Seattle is 16-20, with one more win and loss than Boston, so don't take that as being forgetful of this team's current place. But we're talking about a club with a lineup that can shield the Red Sox from their own glaring weakness in the rotation, and with a pitching staff that isn't likely to slow down Boston's own bats, especially without Felix Hernandez making an appearance.
It's not just Safeco that makes Seattle's lineup limp. By the park- and league-adjusted True Average, they rank #24 in the majors, with a well below-average .248 mark. If that's not your preferred flavor of offensive measure, their team OPS+ is 90. While they have a few productive hitters in Dustin Ackley, Ichiro Suzuki, Jesus Montero, and (apparently) Kyle Seager, they also have gaping, Chone-Figgins-sized holes in the lineup.
Game 1: Jason Vargas (51-2/3 IP, 2.9 K/BB, 138 ERA+) vs. Jon Lester (42 IP, 1.6 K/BB, 99 ERA+)
It's not that Vargas is bad -- he's been a mostly-useful pitcher for the Mariners since 2009 -- but he's likely not whatever he's been showing in 2012 to this point, either. He has a below-average strikeout rate, doesn't induce that many grounders (although more in 2012 than in years previous), and gives up more homers than you'd expect given his home park. He's the kind of pitcher who can have their bad night against a lineup like Boston's, even in its depleted form.
He'll be facing Jon Lester, who has a 1.9 K/BB over his last 119 innings pitched, a stretch with 502 batters faced. Why bring up such an arbitrary time frame? It began when Lester came off of the disabled list last July, and 500 batters faced is the sample in which K/BB ratio starts to become believable. Here's hoping tonight is the start of a different 100-plus inning stretch for Lester.
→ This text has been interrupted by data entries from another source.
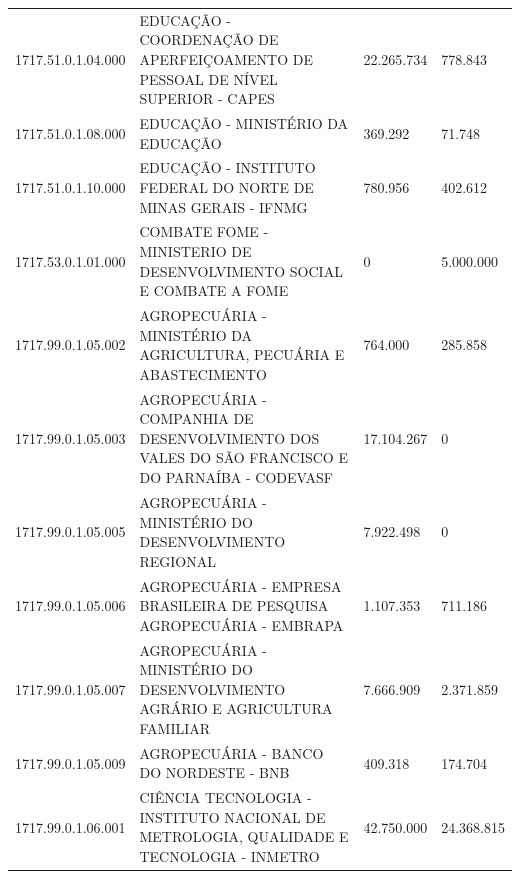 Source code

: \documentclass{article}
\begin{document}
\begin{longtable}[c]{m{2cm}|m{11cm}|m{2cm}m{2cm}}
\multicolumn{1}{C{2cm}|}{1717.51.0.1.04.000} & \multicolumn{1}{L{11cm}|}{EDUCAÇÃO - COORDENAÇÃO DE APERFEIÇOAMENTO DE PESSOAL DE NÍVEL SUPERIOR - CAPES} & \multicolumn{1}{R{2cm}|}{22.265.734} & \multicolumn{1}{R{2cm}}{778.843} \\
\multicolumn{1}{C{2cm}|}{1717.51.0.1.08.000} & \multicolumn{1}{L{11cm}|}{EDUCAÇÃO - MINISTÉRIO DA EDUCAÇÃO} & \multicolumn{1}{R{2cm}|}{369.292} & \multicolumn{1}{R{2cm}}{71.748} \\
\multicolumn{1}{C{2cm}|}{1717.51.0.1.10.000} & \multicolumn{1}{L{11cm}|}{EDUCAÇÃO - INSTITUTO FEDERAL DO NORTE DE MINAS GERAIS - IFNMG} & \multicolumn{1}{R{2cm}|}{780.956} & \multicolumn{1}{R{2cm}}{402.612} \\
\multicolumn{1}{C{2cm}|}{1717.53.0.1.01.000} & \multicolumn{1}{L{11cm}|}{COMBATE FOME - MINISTERIO DE DESENVOLVIMENTO SOCIAL E COMBATE A FOME} & \multicolumn{1}{R{2cm}|}{            0} & \multicolumn{1}{R{2cm}}{5.000.000} \\
\multicolumn{1}{C{2cm}|}{1717.99.0.1.05.002} & \multicolumn{1}{L{11cm}|}{AGROPECUÁRIA - MINISTÉRIO DA AGRICULTURA, PECUÁRIA E ABASTECIMENTO} & \multicolumn{1}{R{2cm}|}{764.000} & \multicolumn{1}{R{2cm}}{285.858} \\
\multicolumn{1}{C{2cm}|}{1717.99.0.1.05.003} & \multicolumn{1}{L{11cm}|}{AGROPECUÁRIA - COMPANHIA DE DESENVOLVIMENTO DOS VALES DO SÃO FRANCISCO E DO PARNAÍBA - CODEVASF} & \multicolumn{1}{R{2cm}|}{17.104.267} & \multicolumn{1}{R{2cm}}{            0} \\
\multicolumn{1}{C{2cm}|}{1717.99.0.1.05.005} & \multicolumn{1}{L{11cm}|}{AGROPECUÁRIA - MINISTÉRIO DO DESENVOLVIMENTO REGIONAL} & \multicolumn{1}{R{2cm}|}{7.922.498} & \multicolumn{1}{R{2cm}}{            0} \\
\multicolumn{1}{C{2cm}|}{1717.99.0.1.05.006} & \multicolumn{1}{L{11cm}|}{AGROPECUÁRIA - EMPRESA BRASILEIRA DE PESQUISA AGROPECUÁRIA - EMBRAPA} & \multicolumn{1}{R{2cm}|}{1.107.353} & \multicolumn{1}{R{2cm}}{711.186} \\
\multicolumn{1}{C{2cm}|}{1717.99.0.1.05.007} & \multicolumn{1}{L{11cm}|}{AGROPECUÁRIA - MINISTÉRIO DO DESENVOLVIMENTO AGRÁRIO E AGRICULTURA FAMILIAR} & \multicolumn{1}{R{2cm}|}{7.666.909} & \multicolumn{1}{R{2cm}}{2.371.859} \\
\multicolumn{1}{C{2cm}|}{1717.99.0.1.05.009} & \multicolumn{1}{L{11cm}|}{AGROPECUÁRIA - BANCO DO NORDESTE - BNB} & \multicolumn{1}{R{2cm}|}{409.318} & \multicolumn{1}{R{2cm}}{174.704} \\
\multicolumn{1}{C{2cm}|}{1717.99.0.1.06.001} & \multicolumn{1}{L{11cm}|}{CIÊNCIA TECNOLOGIA - INSTITUTO NACIONAL DE METROLOGIA, QUALIDADE E TECNOLOGIA - INMETRO} & \multicolumn{1}{R{2cm}|}{42.750.000} & \multicolumn{1}{R{2cm}}{24.368.815} \\

\end{longtable}
\end{document}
Beavan's got command down this year, but, just like in 2011, the ball has just flown off of opponent's bats. He's given up five homers in 33 innings, something Red Sox fans have become accustomed to seeing from their own starters this year. The long ball has been an issue for Beavan since he got to the high minors, and his 120-ish innings in the majors have done nothing to make you think that problem is going away.
He'll take on Beckett, who in one very short outing went from Boston's most-productive starter to halfway between the rest of the pack and Clay Buchholz. If he can hit his spots this time around -- and not tip his pitches, as Bobby Valentine believes he did -- then things should go back to how they were, in the before time.